Стараясь ни о чем не думать, Антон побежал вперед.
Его сейчас мало занимал вопрос, что делать и откуда на него свалилось такое несчастье. Он бежал по лесу, пытаясь не отставать от ребят, но и не слишком показываться им на глаза, чтобы никто не заметил произошедшие с ним перемены.
Бежать было неудобно. Ноги все время меняли свою форму, превращаясь то в утиные лапки, то в ласты, то в лыжи. Он пытался руками придать ногам какую-то законченную форму, но и сами руки все время куда-то текли. С трудом удерживая себя в одной форме, Верещагин передвигался вперед. Назвать его телодвижения бегом было нельзя.
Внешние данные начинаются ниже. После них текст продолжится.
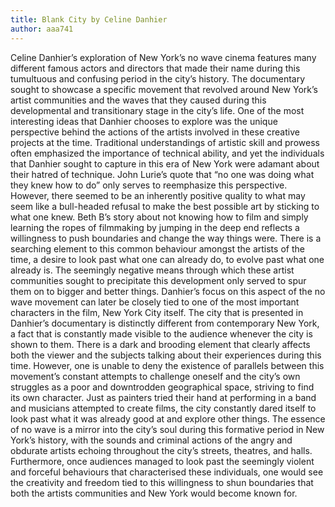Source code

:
 ```yaml
---
title: Blank City by Celine Danhier
author: aaa741
---
```

Celine Danhier’s exploration of New York’s no wave cinema features many different famous actors and directors that made their name during this tumultuous and confusing period in the city’s history. The documentary sought to showcase a specific movement that revolved around New York’s artist communities and the waves that they caused during this developmental and transitionary stage in the city’s life. One of the most interesting ideas that Danhier chooses to explore was the unique perspective behind the actions of the artists involved in these creative projects at the time. Traditional understandings of artistic skill and prowess often emphasized the importance of technical ability, and yet the individuals that Danhier sought to capture in this era of New York were adamant about their hatred of technique. John Lurie’s quote that “no one was doing what they knew how to do” only serves to reemphasize this perspective. However, there seemed to be an inherently positive quality to what may seem like a bull-headed refusal to make the best possible art by sticking to what one knew.  Beth B’s story about not knowing how to film and simply learning the ropes of filmmaking by jumping in the deep end reflects a willingness to push boundaries and change the way things were. There is a searching element to this common behaviour amongst the artists of the time, a desire to look past what one can already do, to evolve past what one already is. The seemingly negative means through which these artist communities sought to precipitate this development only served to spur them on to bigger and better things. Danhier’s focus on this aspect of the no wave movement can later be closely tied to one of the most important characters in the film, New York City itself.
The city that is presented in Danhier’s documentary is distinctly different from contemporary New York, a fact that is constantly made visible to the audience whenever the city is shown to them. There is a dark and brooding element that clearly affects both the viewer and the subjects talking about their experiences during this time. However, one is unable to deny the existence of parallels between this movement’s constant attempts to challenge oneself and the city’s own struggles as a poor and downtrodden geographical space, striving to find its own character. Just as painters tried their hand at performing in a band and musicians attempted to create films, the city constantly dared itself to look past what it was already good at and explore other things. The essence of no wave is a mirror into the city’s soul during this formative period in New York’s history, with the sounds and criminal actions of the angry and obdurate artists echoing throughout the city’s streets, theatres, and halls. Furthermore, once audiences managed to look past the seemingly violent and forceful behaviours that characterised these individuals, one would see the creativity and freedom tied to this willingness to shun boundaries that both the artists communities and New York would become known for.
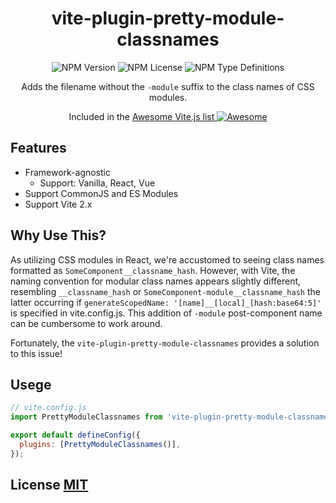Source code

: <div align='center'>
<h1>vite-plugin-pretty-module-classnames</h1>

<img alt="NPM Version" src="https://img.shields.io/npm/v/vite-plugin-pretty-module-classnames?style=for-the-badge">
<img alt="NPM License" src="https://img.shields.io/npm/l/vite-plugin-pretty-module-classnames?style=for-the-badge">
<img alt="NPM Type Definitions" src="https://img.shields.io/npm/types/vite-plugin-pretty-module-classnames?style=for-the-badge">


<br>

Adds the filename without the `-module` suffix to the class names of CSS modules.

<p>
Included in the <a href='https://github.com/vitejs/awesome-vite'>Awesome Vite.js list <img src='https://cdn.rawgit.com/sindresorhus/awesome/d7305f38d29fed78fa85652e3a63e154dd8e8829/media/badge.svg' alt='Awesome'></a>
</p>
</div>

## Features
- Framework-agnostic
  - Support: Vanilla, React, Vue
- Support CommonJS and ES Modules
- Support Vite 2.x

## Why Use This?

As utilizing CSS modules in React, we're accustomed to seeing class names formatted as `SomeComponent__classname_hash`. However, with Vite, the naming convention for modular class names appears slightly different, resembling `__classname_hash` or `SomeComponent-module__classname_hash` the latter occurring if `generateScopedName: '[name]__[local]_[hash:base64:5]'` is specified in vite.config.js. This addition of `-module` post-component name can be cumbersome to work around.

Fortunately, the `vite-plugin-pretty-module-classnames` provides a solution to this issue!

## Usege

```js
// vite.config.js
import PrettyModuleClassnames from 'vite-plugin-pretty-module-classnames';

export default defineConfig({
  plugins: [PrettyModuleClassnames()],
});
```

## License [MIT](./LICENSE)
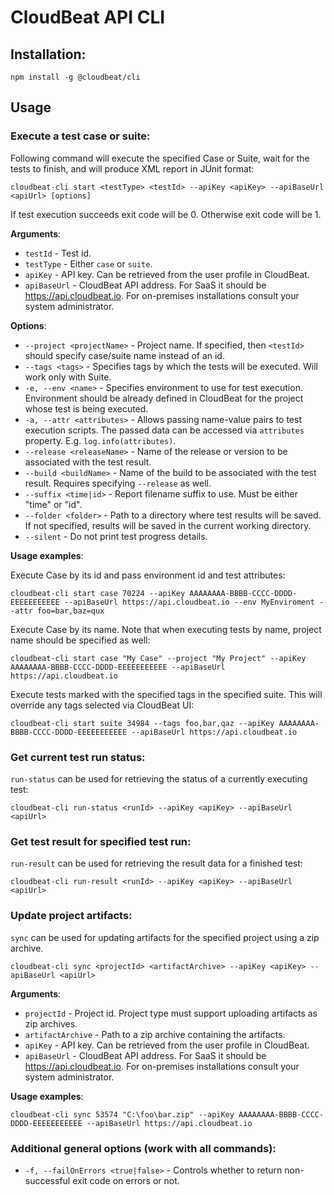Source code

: # CloudBeat API CLI

## Installation:
```npm install -g @cloudbeat/cli```

## Usage

### Execute a test case or suite:
Following command will execute the specified Case or Suite, wait for the tests to finish, and will produce XML report in JUnit format: 
```console
cloudbeat-cli start <testType> <testId> --apiKey <apiKey> --apiBaseUrl <apiUrl> [options]
```  
If test execution succeeds exit code will be 0. Otherwise exit code will be 1.

**Arguments**:

* `testId` - Test id.
* `testType` - Either `case` or `suite`.
* `apiKey` - API key. Can be retrieved from the user profile in CloudBeat.
* `apiBaseUrl` - CloudBeat API address. For SaaS it should be https://api.cloudbeat.io. For on-premises installations consult your system administrator.

**Options**:

* `--project <projectName>` - Project name. If specified, then `<testId>` should specify case/suite name instead of an id.
* `--tags <tags>` - Specifies tags by which the tests will be executed. Will work only with Suite.
* `-e, --env <name>` - Specifies environment to use for test execution. Environment should be already defined in CloudBeat for the project whose test is being executed. 
* `-a, --attr <attributes>` - Allows passing name-value pairs to test execution scripts. The passed data can be accessed via `attributes` property. E.g. `log.info(attributes)`.
* `--release <releaseName>` - Name of the release or version to be associated with the test result.
* `--build <buildName>` - Name of the build to be associated with the test result. Requires specifying `--release` as well.
* `--suffix <time|id>` - Report filename suffix to use. Must be either "time" or "id".
* `--folder <folder>` - Path to a directory where test results will be saved. If not specified, results will be saved in the current working directory.
* `--silent` - Do not print test progress details.  

**Usage examples**:

Execute Case by its id and pass environment id and test attributes:

```console
cloudbeat-cli start case 70224 --apiKey AAAAAAAA-BBBB-CCCC-DDDD-EEEEEEEEEEE --apiBaseUrl https://api.cloudbeat.io --env MyEnviroment --attr foo=bar,baz=qux
```

Execute Case by its name. Note that when executing tests by name, project name should be specified as well:

```console
cloudbeat-cli start case "My Case" --project "My Project" --apiKey AAAAAAAA-BBBB-CCCC-DDDD-EEEEEEEEEEE --apiBaseUrl https://api.cloudbeat.io
```

Execute tests marked with the specified tags in the specified suite. This will override any tags selected via CloudBeat UI:

```console
cloudbeat-cli start suite 34984 --tags foo,bar,qaz --apiKey AAAAAAAA-BBBB-CCCC-DDDD-EEEEEEEEEEE --apiBaseUrl https://api.cloudbeat.io
```

### Get current test run status:
`run-status` can be used for retrieving the status of a currently executing test:  
```console
cloudbeat-cli run-status <runId> --apiKey <apiKey> --apiBaseUrl <apiUrl>
```

### Get test result for specified test run:
`run-result` can be used for retrieving the result data for a finished test:  
```console
cloudbeat-cli run-result <runId> --apiKey <apiKey> --apiBaseUrl <apiUrl>
```

### Update project artifacts:
`sync` can be used for updating artifacts for the specified project using a zip archive.
```console
cloudbeat-cli sync <projectId> <artifactArchive> --apiKey <apiKey> --apiBaseUrl <apiUrl>
```  

**Arguments**:

* `projectId` - Project id. Project type must support uploading artifacts as zip archives.
* `artifactArchive` - Path to a zip archive containing the artifacts.
* `apiKey` - API key. Can be retrieved from the user profile in CloudBeat.
* `apiBaseUrl` - CloudBeat API address. For SaaS it should be https://api.cloudbeat.io. For on-premises installations consult your system administrator.

**Usage examples**:

```console
cloudbeat-cli sync 53574 "C:\foo\bar.zip" --apiKey AAAAAAAA-BBBB-CCCC-DDDD-EEEEEEEEEEE --apiBaseUrl https://api.cloudbeat.io
```

### Additional general options (work with all commands):

* `-f, --failOnErrors <true|false>` - Controls whether to return non-successful exit code on errors or not.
Зато он теперь отлично видел и слышал весь лес. Одно ухо снова перебралось под коленку и, плавно шевеля увеличившейся ушной пластиной, ловило каждый звук. Уху это было очень удобно делать, потому что коленка сама собой изогнулась в другую сторону и ухо теперь было не сзади, а спереди. Неугомонный правый глаз снова выбрался из глазницы и после недолгого подскакивания оказался на лбу. Здесь он прочно обосновался, прикрыв себя кудрявой прядью.
Лес мелькал перед Антоном серыми пятнами. Впереди, проваливаясь в сугробы, шли четверо. Олег Павлович светил перед собой фонариком, вглядываясь в следы, оставленные Токаевым. Все-таки он хорошо здесь поработал – вокруг не осталось ни одного целого сугроба. Но до черепа коня Вещего Олега он все-таки не докопался. Череп так и остался лежать около лагеря, как раз под тем сугробом, который Сашка раскапывал первым.
Конечно, это был череп какого-то другого коня. Но сейчас это уже неважно.
В маленькой группе, бегущей по лесу, зрел страх. И шел он от Вовки. Значит, появления всадников оставалось ждать недолго. Это почему-то радовало Антона. Он уже устал собирать себя и только ждал момента, когда можно будет расслабиться и не думать про почти вытекшую правую руку.
На тропинке Паганель остановился.
– Антон, что ты вечно отстаешь? Догоняй!
Теперь он слышал слова на несколько секунд раньше, чем их могло уловить обыкновенное человеческое ухо.
– Я тут! – Антон замер, испугавшись, что его сейчас раскроют, потому что то, что вырвалось из его горла, никак нельзя было назвать словами, скорее каким-то бульканием.
Но все обошлось. Олег Павлович велел всем держаться около него и пошел по тропинке. Здесь Антону стало легче. Из ног он сделал коротенькие лыжи, при этом значительно уменьшившись в росте, и ловко покатился за всеми.